(Records contained in a dataset)
__________

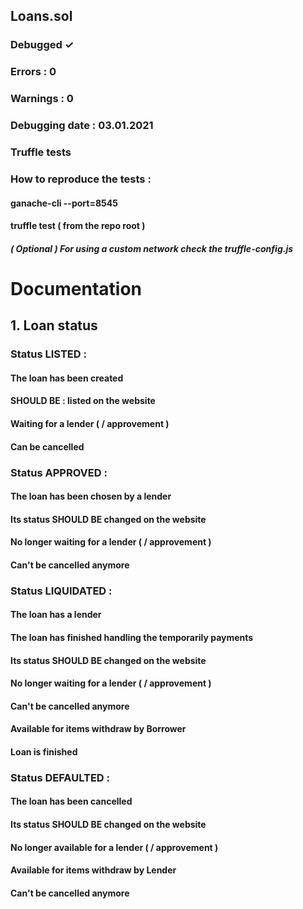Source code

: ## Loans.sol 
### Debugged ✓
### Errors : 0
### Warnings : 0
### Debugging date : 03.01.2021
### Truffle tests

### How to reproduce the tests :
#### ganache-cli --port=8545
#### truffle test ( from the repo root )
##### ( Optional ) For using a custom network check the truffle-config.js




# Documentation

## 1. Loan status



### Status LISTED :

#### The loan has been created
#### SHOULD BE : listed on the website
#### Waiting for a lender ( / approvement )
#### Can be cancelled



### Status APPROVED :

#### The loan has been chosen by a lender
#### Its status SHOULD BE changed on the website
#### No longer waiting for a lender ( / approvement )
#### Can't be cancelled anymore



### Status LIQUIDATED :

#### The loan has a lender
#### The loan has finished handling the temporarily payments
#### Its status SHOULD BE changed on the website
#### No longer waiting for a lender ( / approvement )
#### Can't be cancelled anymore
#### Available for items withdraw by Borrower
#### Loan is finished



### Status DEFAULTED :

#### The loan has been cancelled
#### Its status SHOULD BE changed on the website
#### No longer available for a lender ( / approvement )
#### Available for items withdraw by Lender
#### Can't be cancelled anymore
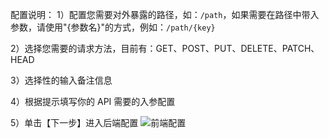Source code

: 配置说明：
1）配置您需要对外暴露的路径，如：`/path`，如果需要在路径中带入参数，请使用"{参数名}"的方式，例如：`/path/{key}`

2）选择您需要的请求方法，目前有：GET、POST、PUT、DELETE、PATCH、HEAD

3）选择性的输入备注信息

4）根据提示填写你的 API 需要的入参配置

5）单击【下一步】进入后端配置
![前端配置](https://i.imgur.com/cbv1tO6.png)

__________

_REQUIRED WORK_
Output exactly the lines between the one containing "1）配置您需要对外暴露的路径" and the final line above, both inclusive.

_ANSWER TO THE EXERCISE_
1）配置您需要对外暴露的路径，如：`/path`，如果需要在路径中带入参数，请使用"{参数名}"的方式，例如：`/path/{key}`

2）选择您需要的请求方法，目前有：GET、POST、PUT、DELETE、PATCH、HEAD

3）选择性的输入备注信息

4）根据提示填写你的 API 需要的入参配置

5）单击【下一步】进入后端配置
![前端配置](https://i.imgur.com/cbv1tO6.png)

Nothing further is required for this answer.